Maputo – O Centro para Democracia e Desenvolvimento (CDD) considera que a transferência do Serviço Nacional de Investigação Criminal (SERNIC) da alçada do Ministério do Interior (MINT) para a tutela do Ministério Público (MP) não resolve, por si só, os desafios estruturais enfrentados pelo órgão de investigação criminal. A proposta de lei que prevê a mudança está em debate, mas levanta preocupações quanto à independência real da instituição frente ao poder político.
De acordo com a nova proposta legislativa que revê a Lei n.º 2/2017, de 9 de Janeiro, o SERNIC deverá passar a responder diretamente ao MP, eliminando o regime anterior de dupla subordinação — em que estava sob tutela administrativa do MINT, mas atuava sob orientação do MP nas investigações. A medida pretende reforçar a coerência funcional da estrutura criminal. No entanto, o CDD vê com cautela o impacto efetivo dessa alteração.
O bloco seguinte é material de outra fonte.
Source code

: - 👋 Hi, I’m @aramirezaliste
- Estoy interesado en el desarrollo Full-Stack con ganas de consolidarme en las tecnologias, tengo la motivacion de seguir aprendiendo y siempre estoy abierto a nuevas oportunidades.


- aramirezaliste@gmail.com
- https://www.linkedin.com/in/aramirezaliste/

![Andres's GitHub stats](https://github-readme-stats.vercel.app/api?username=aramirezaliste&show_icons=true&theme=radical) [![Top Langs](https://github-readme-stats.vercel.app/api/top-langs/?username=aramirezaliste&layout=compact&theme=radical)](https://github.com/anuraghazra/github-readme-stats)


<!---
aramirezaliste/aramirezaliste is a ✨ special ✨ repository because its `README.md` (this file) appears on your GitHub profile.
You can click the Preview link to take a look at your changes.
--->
"Controle direto do Presidente"
Embora o CDD reconheça que a transferência fortalece a lógica de separação de poderes, aponta que a nomeação do Procurador-Geral da República (PGR) pelo Presidente da República (PR) mantém um canal de influência direta do Executivo sobre o órgão que agora terá controlo sobre o SERNIC. "Não se trata de independência plena, mas de uma mudança de mãos", destaca a organização.
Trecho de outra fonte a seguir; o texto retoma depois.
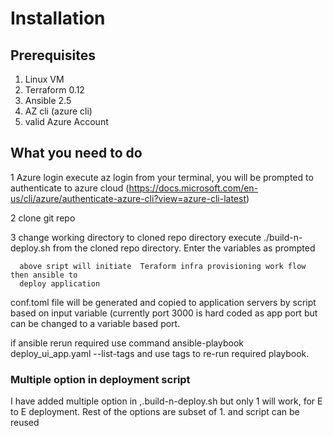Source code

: 
# Installation

## Prerequisites

1. Linux VM
2. Terraform  0.12
3. Ansible  2.5
4. AZ cli (azure cli)
5. valid Azure Account


## What you need to do
1 Azure login
  execute 
     az login 
  from your terminal, you will be prompted to authenticate to azure cloud
  (https://docs.microsoft.com/en-us/cli/azure/authenticate-azure-cli?view=azure-cli-latest)

2 clone git repo

3 change working directory to cloned repo directory
  execute ./build-n-deploy.sh from the cloned repo directory. Enter the variables as prompted

      above sript will initiate  Teraform infra provisioning work flow then ansible to 
      deploy application
      
 conf.toml file will be generated and copied to application servers by script based on input variable
 (currently port 3000 is hard coded as app port but can be changed to a variable based port.
 
 if ansible rerun required 
  use command
   ansible-playbook deploy_ui_app.yaml --list-tags 
   and use tags to re-run required playbook.
 
 ### Multiple option in deployment script
  I have added multiple option in ,.build-n-deploy.sh
  but only 1 will work, for E to E deployment. Rest of the options are subset of 1. and script can be reused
Para o CDD, o cerne da questão está no poder do chefe de Estado em nomear e exonerar o Procurador-Geral, figura chave no funcionamento do SERNIC. A organização alerta que isso pode comprometer investigações sensíveis envolvendo membros do partido no poder, o Frelimo, ou indivíduos ligados ao círculo presidencial.
Corrupção institucionalizada e infiltrações
A crítica não se resume à estrutura de poder. O CDD destaca ainda os riscos de corrupção e infiltração nas instituições do Estado. Durante os últimos anos, tanto a ex-Procuradora-Geral Beatriz Buchili quanto o atual PGR, Américo Letela, apontaram a presença de redes criminosas enraizadas no sistema de justiça, na polícia e em outros setores estratégicos do Estado.
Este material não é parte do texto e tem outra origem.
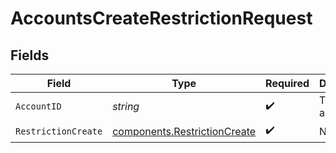 # AccountsCreateRestrictionRequest


## Fields

| Field                                                                        | Type                                                                         | Required                                                                     | Description                                                                  | Example                                                                      |
| ---------------------------------------------------------------------------- | ---------------------------------------------------------------------------- | ---------------------------------------------------------------------------- | ---------------------------------------------------------------------------- | ---------------------------------------------------------------------------- |
| `AccountID`                                                                  | *string*                                                                     | :heavy_check_mark:                                                           | The account id.                                                              | 01HC3MAQ4DR9QN1V8MJ4CN1HMK                                                   |
| `RestrictionCreate`                                                          | [components.RestrictionCreate](../../models/components/restrictioncreate.md) | :heavy_check_mark:                                                           | N/A                                                                          |                                                                              |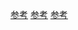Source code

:[参考](http://astraylinux.com/2015/07/06/server-mongo-upsert-optimize/)
[参考](http://beginman.cn/mongodb/2016/01/04/mongo-basic/)
[参考](http://blog.leiqin.info/2012/12/02/%E8%BF%9B%E7%A8%8B-%E7%BA%BF%E7%A8%8B%E5%92%8C%E5%8D%8F%E7%A8%8B%E7%9A%84%E7%90%86%E8%A7%A3.html)
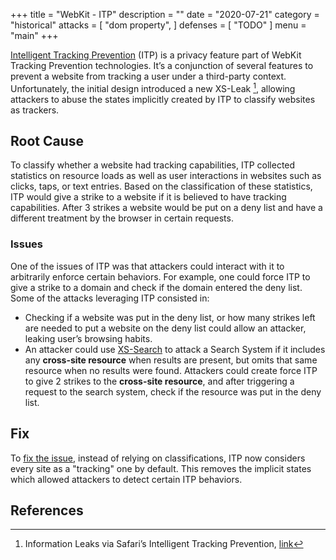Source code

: +++
title = "WebKit - ITP"
description = ""
date = "2020-07-21"
category = "historical"
attacks = [
    "dom property",
]
defenses = [
    "TODO"
]
menu = "main"
+++


[Intelligent Tracking Prevention](https://webkit.org/tracking-prevention/) (ITP) is a privacy feature part of WebKit Tracking Prevention technologies. It’s a conjunction of several features to prevent a website from tracking a user under a third-party context. Unfortunately, the initial design introduced a new XS-Leak [^1], allowing attackers to abuse the states implicitly created by ITP to classify websites as trackers.

## Root Cause

To classify whether a website had tracking capabilities, ITP collected statistics on resource loads as well as user interactions in websites such as clicks, taps, or text entries.  Based on the classification of these statistics, ITP would give a strike to a website if it is believed to have tracking capabilities. After 3 strikes a website would be put on a deny list and have a different treatment by the browser in certain requests.

### Issues

One of the issues of ITP was that attackers could interact with it to arbitrarily enforce certain behaviors. For example, one could force ITP to give a strike to a domain and check if the domain entered the deny list. Some of the attacks leveraging ITP consisted in:

- Checking if a website was put in the deny list, or how many strikes left are needed to put a website on the deny list could allow an attacker, leaking user’s browsing habits.
- An attacker could use [XS-Search](https://TODO) to attack a Search System if it includes any **cross-site resource** when results are present, but omits that same resource when no results were found. Attackers could create force ITP to give 2 strikes to the **cross-site resource**, and after triggering a request to the search system, check if the resource was put in the deny list.

## Fix

To [fix the issue](https://webkit.org/blog/9661/preventing-tracking-prevention-tracking/), instead of relying on classifications, ITP now considers every site as a "tracking" one by default. This removes the implicit states which allowed attackers to detect certain ITP behaviors.

<!--TODO(empijei): add a sentence or two?-->


## References

[^1]: Information Leaks via Safari’s Intelligent Tracking Prevention, [link](https://arxiv.org/pdf/2001.07421.pdf)
[^2]: Preventing Tracking Prevention Tracking, [link](https://webkit.org/blog/9661/preventing-tracking-prevention-tracking/)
Estudos e denúncias públicas sustentam que o crime organizado, como o tráfico de drogas, só prospera em Moçambique devido à proteção de altos dirigentes políticos e à falta de integridade nas instituições. Nesse contexto, o CDD defende uma reforma mais profunda e transparente, que vá além da reorganização institucional.
Separação de poderes ainda em xeque
A organização sustenta que a verdadeira independência do SERNIC passa não apenas pela sua ligação funcional ao Ministério Público, mas também por uma revisão mais ampla do equilíbrio entre os poderes do Estado. “A separação de poderes continua frágil enquanto o Presidente mantiver o controlo sobre os líderes do poder judicial”, sublinha o CDD.
Enquanto o debate legislativo prossegue no Parlamento, o futuro do SERNIC e sua eficácia no combate à criminalidade continuam envoltos em incertezas. Para o CDD, sem blindagem real contra a corrupção e a interferência política, a mudança de tutela poderá ter efeito meramente simbólico.